Exercise objective
Check every line of the data below for "element". Copy each one that has it.
◆ ◆ ◆ ◆
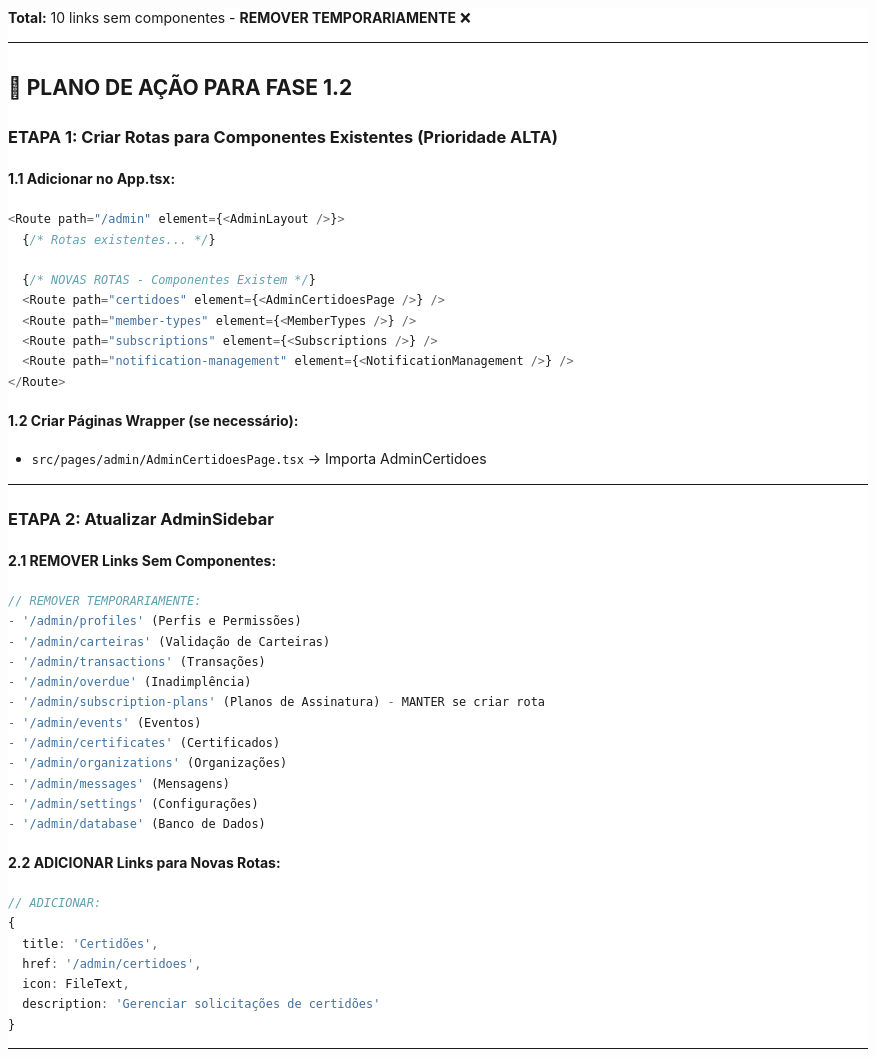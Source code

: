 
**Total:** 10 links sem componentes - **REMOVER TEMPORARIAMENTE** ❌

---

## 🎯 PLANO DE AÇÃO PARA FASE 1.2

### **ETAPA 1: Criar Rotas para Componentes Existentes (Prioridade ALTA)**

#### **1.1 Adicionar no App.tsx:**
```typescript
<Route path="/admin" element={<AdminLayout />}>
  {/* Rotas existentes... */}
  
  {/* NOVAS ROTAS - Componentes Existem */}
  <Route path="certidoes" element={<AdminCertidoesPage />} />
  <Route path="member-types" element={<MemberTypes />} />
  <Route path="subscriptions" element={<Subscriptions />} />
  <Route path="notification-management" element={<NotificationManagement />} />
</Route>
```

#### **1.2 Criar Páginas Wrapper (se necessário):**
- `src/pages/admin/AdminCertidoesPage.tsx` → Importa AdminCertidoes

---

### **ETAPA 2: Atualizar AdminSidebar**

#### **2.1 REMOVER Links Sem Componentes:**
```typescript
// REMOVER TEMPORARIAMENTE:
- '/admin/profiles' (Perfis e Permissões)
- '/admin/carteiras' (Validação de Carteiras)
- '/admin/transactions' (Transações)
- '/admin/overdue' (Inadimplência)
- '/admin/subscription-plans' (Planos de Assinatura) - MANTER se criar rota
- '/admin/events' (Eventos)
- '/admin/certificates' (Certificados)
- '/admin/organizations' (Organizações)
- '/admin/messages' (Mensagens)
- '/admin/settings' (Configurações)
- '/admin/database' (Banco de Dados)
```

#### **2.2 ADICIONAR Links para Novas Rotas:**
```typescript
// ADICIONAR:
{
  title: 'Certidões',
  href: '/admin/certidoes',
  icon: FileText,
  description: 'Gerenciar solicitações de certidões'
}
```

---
◆ ◆ ◆ ◆
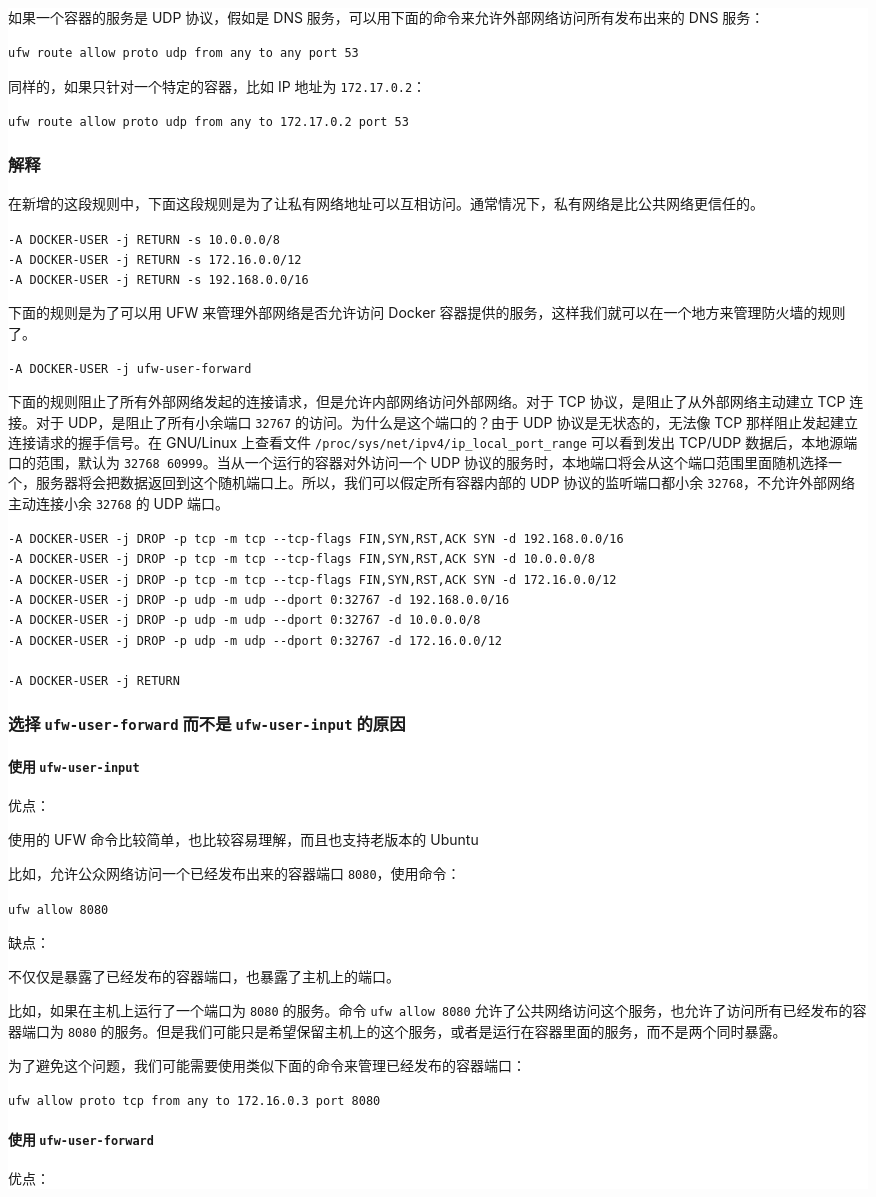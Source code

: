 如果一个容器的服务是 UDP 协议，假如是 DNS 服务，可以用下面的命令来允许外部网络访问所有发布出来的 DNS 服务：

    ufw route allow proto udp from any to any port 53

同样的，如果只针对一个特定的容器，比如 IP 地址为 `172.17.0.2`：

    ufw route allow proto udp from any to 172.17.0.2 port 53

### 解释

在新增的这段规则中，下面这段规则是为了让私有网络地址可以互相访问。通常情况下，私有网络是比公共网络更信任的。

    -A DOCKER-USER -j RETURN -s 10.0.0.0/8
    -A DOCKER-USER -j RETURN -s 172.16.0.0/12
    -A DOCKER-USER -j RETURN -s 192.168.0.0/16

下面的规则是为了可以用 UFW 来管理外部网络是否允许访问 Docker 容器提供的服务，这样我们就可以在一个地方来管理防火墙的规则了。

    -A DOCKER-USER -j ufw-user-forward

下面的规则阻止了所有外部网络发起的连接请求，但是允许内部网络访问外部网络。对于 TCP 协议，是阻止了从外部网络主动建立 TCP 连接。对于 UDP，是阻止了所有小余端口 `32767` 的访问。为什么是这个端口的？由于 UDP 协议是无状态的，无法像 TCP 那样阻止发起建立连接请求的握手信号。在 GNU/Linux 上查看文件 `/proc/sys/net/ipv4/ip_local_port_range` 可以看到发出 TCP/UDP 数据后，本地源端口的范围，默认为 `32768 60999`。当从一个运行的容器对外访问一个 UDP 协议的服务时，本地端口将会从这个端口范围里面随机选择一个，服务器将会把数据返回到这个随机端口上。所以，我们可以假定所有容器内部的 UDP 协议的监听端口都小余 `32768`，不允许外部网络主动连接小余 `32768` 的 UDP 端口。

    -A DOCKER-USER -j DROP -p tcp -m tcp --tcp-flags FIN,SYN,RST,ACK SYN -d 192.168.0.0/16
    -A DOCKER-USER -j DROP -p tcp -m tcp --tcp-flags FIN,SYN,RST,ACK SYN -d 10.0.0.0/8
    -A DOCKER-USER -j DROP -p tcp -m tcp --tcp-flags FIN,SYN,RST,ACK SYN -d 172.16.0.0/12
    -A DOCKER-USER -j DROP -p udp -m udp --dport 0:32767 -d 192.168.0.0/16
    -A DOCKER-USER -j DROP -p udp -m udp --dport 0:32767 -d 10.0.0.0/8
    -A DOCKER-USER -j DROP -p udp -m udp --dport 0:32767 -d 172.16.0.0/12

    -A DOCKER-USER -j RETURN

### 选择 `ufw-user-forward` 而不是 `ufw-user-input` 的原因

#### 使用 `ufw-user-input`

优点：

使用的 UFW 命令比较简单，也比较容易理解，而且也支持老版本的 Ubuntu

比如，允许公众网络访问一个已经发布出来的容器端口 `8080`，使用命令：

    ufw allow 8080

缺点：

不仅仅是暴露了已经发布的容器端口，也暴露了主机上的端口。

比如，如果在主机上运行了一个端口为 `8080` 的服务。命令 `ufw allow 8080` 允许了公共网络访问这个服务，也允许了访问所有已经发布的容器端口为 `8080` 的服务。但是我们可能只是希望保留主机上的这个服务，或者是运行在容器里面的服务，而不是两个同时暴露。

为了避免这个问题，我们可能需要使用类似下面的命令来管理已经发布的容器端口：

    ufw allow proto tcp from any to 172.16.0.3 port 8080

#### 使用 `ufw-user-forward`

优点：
◆ ◆ ◆ ◆
Task answer
<Route path="/admin" element={<AdminLayout />}>
  <Route path="certidoes" element={<AdminCertidoesPage />} />
  <Route path="member-types" element={<MemberTypes />} />
  <Route path="subscriptions" element={<Subscriptions />} />
  <Route path="notification-management" element={<NotificationManagement />} />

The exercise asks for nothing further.